Stored records

* * * *

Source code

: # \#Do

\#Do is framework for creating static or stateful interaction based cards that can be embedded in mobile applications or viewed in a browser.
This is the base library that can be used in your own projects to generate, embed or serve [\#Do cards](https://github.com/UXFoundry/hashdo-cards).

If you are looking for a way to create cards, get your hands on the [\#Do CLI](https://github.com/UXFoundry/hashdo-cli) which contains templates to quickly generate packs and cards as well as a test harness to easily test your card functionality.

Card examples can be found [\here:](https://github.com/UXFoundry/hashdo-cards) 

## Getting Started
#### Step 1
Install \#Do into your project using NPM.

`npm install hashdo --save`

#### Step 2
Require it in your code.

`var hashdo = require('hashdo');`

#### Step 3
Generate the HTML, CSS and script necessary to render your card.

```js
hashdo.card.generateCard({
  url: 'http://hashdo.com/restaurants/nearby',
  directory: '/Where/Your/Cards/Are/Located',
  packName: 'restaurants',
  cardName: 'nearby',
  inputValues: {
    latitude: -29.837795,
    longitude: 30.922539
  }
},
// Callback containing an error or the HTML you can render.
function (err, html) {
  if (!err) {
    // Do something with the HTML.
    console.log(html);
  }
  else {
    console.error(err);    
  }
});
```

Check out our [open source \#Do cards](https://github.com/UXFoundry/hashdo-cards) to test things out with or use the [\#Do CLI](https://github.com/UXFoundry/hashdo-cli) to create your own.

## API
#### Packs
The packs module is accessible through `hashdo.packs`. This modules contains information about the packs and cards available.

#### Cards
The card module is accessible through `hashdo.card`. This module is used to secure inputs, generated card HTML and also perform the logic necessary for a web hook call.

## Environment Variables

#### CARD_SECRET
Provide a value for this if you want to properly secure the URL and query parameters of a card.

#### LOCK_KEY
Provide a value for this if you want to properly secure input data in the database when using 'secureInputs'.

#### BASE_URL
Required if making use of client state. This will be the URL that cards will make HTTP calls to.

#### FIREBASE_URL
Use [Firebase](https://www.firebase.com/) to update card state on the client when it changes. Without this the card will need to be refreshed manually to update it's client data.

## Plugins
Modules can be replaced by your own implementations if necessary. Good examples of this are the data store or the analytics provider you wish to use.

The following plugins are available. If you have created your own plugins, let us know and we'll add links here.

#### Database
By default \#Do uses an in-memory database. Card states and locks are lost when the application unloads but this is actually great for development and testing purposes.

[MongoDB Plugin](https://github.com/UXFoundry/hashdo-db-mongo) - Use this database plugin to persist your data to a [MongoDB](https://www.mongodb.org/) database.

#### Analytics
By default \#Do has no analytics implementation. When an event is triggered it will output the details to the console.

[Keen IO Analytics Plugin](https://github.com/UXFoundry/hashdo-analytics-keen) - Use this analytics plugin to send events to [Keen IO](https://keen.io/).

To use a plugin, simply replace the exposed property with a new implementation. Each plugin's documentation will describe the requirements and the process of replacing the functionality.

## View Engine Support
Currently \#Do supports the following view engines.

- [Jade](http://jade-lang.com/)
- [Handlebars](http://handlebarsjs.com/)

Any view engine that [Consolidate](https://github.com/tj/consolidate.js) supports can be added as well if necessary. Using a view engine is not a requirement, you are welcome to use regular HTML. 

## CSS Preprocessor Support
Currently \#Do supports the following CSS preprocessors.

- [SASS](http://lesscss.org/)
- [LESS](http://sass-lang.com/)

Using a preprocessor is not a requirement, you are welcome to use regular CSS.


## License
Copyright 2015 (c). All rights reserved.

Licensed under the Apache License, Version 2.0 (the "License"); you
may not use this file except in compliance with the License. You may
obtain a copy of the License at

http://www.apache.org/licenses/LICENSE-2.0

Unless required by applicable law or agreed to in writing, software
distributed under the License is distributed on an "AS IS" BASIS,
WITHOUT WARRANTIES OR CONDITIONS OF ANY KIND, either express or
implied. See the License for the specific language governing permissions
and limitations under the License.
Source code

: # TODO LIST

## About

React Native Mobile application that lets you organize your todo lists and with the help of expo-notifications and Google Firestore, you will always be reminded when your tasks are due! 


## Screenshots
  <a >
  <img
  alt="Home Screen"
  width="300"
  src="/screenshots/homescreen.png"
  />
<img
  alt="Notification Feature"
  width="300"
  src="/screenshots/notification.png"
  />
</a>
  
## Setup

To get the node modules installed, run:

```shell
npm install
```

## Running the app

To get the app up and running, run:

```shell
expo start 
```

* * * *

EXERCISE AIM: Tally up the lines of the data above where the string "will" appears, and give only the count.

WRITTEN ANSWER: 5